Many of Foos’ entries suggest his voyeurism was bound up with a sadistic need to a prove his own superiority and smarts. When he is talking/bragging about the lengths and expense he has gone to design and manufacture ceiling vents that will allow him to observe his guests without himself being observed, and the problems he’s having with the manufacturers, he repeatedly sneers at them for their stupidity in asking entirely sensible questions about the design of his vents:

Nov. 21, 1966 – These idiots working for this sheet metal shop are dumb as radishes. They never think on a level higher than cigarettes or beer. “This vent will never function properly,” they say. If I told them what purpose it was going to serve they probably wouldn’t comprehend.

[Talese, Gay, The Voyeur’s Motel, Atlantic Press; Kindle edition 2017]

The fetishist often entertains a sense of superiority over those that don’t share their fetish (see also homosexuality). Voyeurism is a kind of omniscience, or a hankering after it. And the voyeur of course imagines that he (or she – but usually he) controls what he sees. And in a sense, he does, because in this case, he is unseen – while his subjects are seen by him. They exist for him. For his pleasure, and for his abuse. His curiosity is a desire to see what is supposed to be hidden and in that knowledge there is power.

But woe-betide the guest who has sex with the lights off – or under the sheets. At least one guest who preferred darkness – turning off the lights and the TV – for the performance of his conjugal duties prompted an immediate, creative and somewhat aggressive response from Foos:

‘I won’t stand for this at all. I return to the ground level and get in my car, and then drive it and park it directly in front of the #4 unit, parking it and leaving it there with the bright lights beaming on their window. Returning to the observation platform, he is standing up peeking through the curtains, complaining that “some son-of-a-bitch has left his lights on.”’

Unfortunately for Foos, his valiant efforts to lighten their sexual darkness come to nothing: the couple and the action then retreat to the Christian safety of beneath the bed covers, and he has to satisfy himself with observing the ‘animal-like thrusting under the covers’ that lasts for ‘three minutes’.

‘I finally get to see her body when she uncovers to wipe the semen away on my bedspread. She is very beautifully proportioned, but probably equally stupid and dumb. He comes back from the bathroom and notes that the lights outside are still on. He says, “I wonder what the situation is with this car with the lights on.” Stupid bastard, he’ll never know what my situation is, but I am well informed as to his unfortunate position in life.’

Note the God-like omniscience of the voyeur again: Stupid bastard, he’ll never know what my situation is, but I am well informed as to his unfortunate position in life.

In fairness, Foos is also angry with the ‘stupid bastard’ because of his lack of tenderness towards and communication with his wife (he often takes this gallant position, from his lofty eyrie). But it is mostly about him frustrating Foos’ perving – and anyway, she is dismissed as ‘probably equally stupid and dumb’. Perhaps because she wiped ‘the semen away on my bedspread’.

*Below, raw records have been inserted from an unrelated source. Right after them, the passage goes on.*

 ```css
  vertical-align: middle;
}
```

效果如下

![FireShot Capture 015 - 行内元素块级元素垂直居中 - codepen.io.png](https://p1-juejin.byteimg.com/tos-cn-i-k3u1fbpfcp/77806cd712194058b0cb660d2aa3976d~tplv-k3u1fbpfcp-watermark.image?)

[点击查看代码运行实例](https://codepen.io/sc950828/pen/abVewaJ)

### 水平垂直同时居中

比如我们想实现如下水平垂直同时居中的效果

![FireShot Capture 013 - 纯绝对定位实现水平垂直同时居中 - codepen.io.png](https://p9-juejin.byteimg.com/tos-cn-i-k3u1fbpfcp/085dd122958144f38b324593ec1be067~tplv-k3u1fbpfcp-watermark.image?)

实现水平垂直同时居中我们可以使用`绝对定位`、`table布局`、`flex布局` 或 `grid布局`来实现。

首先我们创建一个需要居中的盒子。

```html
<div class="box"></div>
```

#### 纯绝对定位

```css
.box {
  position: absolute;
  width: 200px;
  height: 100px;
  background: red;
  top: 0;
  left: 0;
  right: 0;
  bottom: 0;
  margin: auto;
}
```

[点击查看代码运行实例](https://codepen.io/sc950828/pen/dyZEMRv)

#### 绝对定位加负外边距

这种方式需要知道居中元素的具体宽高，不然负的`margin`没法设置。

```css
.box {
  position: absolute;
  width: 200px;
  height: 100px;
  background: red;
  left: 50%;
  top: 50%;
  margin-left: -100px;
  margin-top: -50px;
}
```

And then we have Foos’ pronounced tendency to despair of human nature and his general lack of trust in people – based on his ‘research’. That’s to say, he becomes bitter at the human failures and shortcomings of his paying customers, who wipe their KFC-covered hands (and semen spills) on the bed clothes. That he witnesses while spying on them for cheap thrills.

People can’t be trusted, is his sad conclusion about the human race. So true.

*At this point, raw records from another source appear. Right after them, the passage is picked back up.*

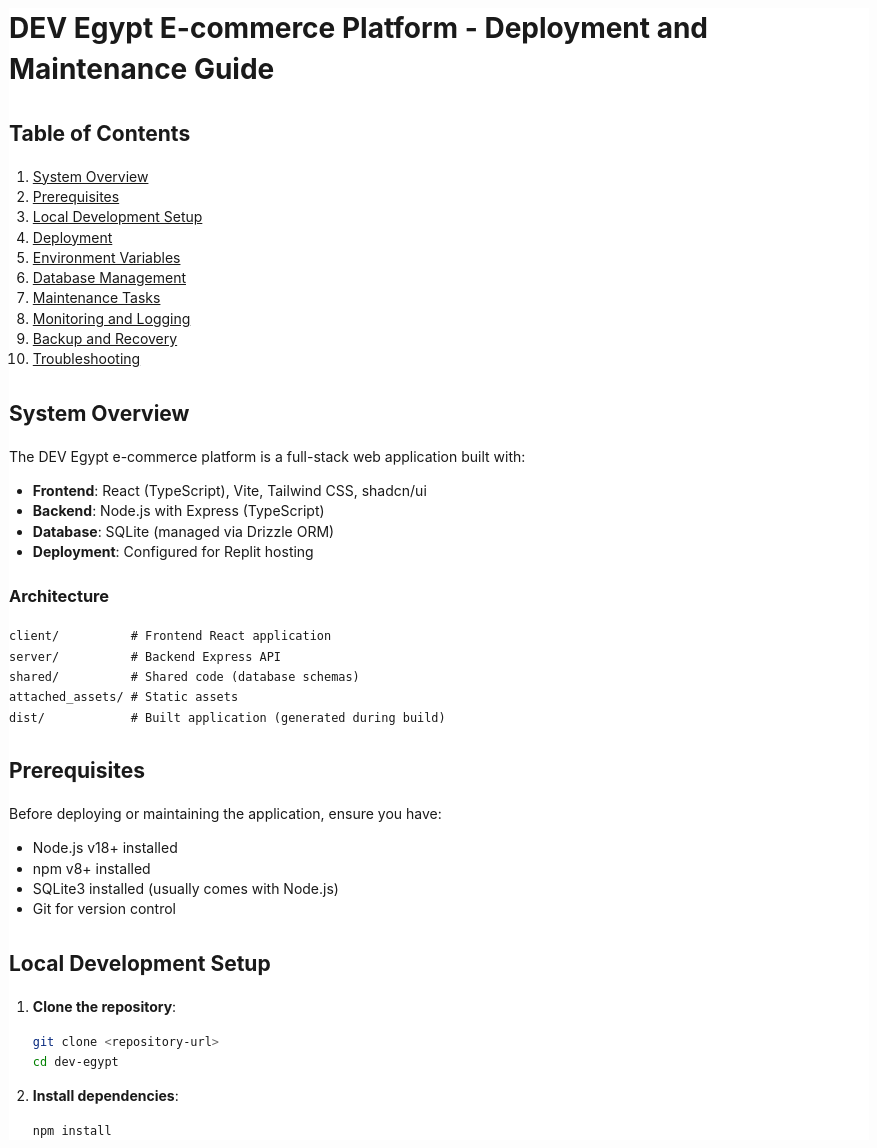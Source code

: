 # DEV Egypt E-commerce Platform - Deployment and Maintenance Guide

## Table of Contents
1. [System Overview](#system-overview)
2. [Prerequisites](#prerequisites)
3. [Local Development Setup](#local-development-setup)
4. [Deployment](#deployment)
5. [Environment Variables](#environment-variables)
6. [Database Management](#database-management)
7. [Maintenance Tasks](#maintenance-tasks)
8. [Monitoring and Logging](#monitoring-and-logging)
9. [Backup and Recovery](#backup-and-recovery)
10. [Troubleshooting](#troubleshooting)

## System Overview

The DEV Egypt e-commerce platform is a full-stack web application built with:
- **Frontend**: React (TypeScript), Vite, Tailwind CSS, shadcn/ui
- **Backend**: Node.js with Express (TypeScript)
- **Database**: SQLite (managed via Drizzle ORM)
- **Deployment**: Configured for Replit hosting

### Architecture
```
client/          # Frontend React application
server/          # Backend Express API
shared/          # Shared code (database schemas)
attached_assets/ # Static assets
dist/            # Built application (generated during build)
```

## Prerequisites

Before deploying or maintaining the application, ensure you have:
- Node.js v18+ installed
- npm v8+ installed
- SQLite3 installed (usually comes with Node.js)
- Git for version control

## Local Development Setup

1. **Clone the repository**:
   ```bash
   git clone <repository-url>
   cd dev-egypt
   ```

2. **Install dependencies**:
   ```bash
   npm install
   ```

He even organises a test, a kind of Satanic temptation which involves a small, padlocked suitcase left in a cupboard in the room. He arranges for his wife to call him when guests check in, pretending to be a guest who has left her suitcase in the room with $1,000 in cash, making sure they overhear him. He then takes his position on the observation platform to witness human weakness in action.

The human race fails this test, dismally. A result which, I suspect, gave Foos a semi. He claims almost everyone forced the lock, and when they discover that instead of money, it’s full of old clothes, they then try to smuggle it out of their rooms to dispose of the evidence. Out of fifteen guests, only one, a middle class woman, returned the suitcase to the office without trying to open it: ‘And so of the fifteen test cases, only the woman was not tempted by greed. The Voyeur rests his case.’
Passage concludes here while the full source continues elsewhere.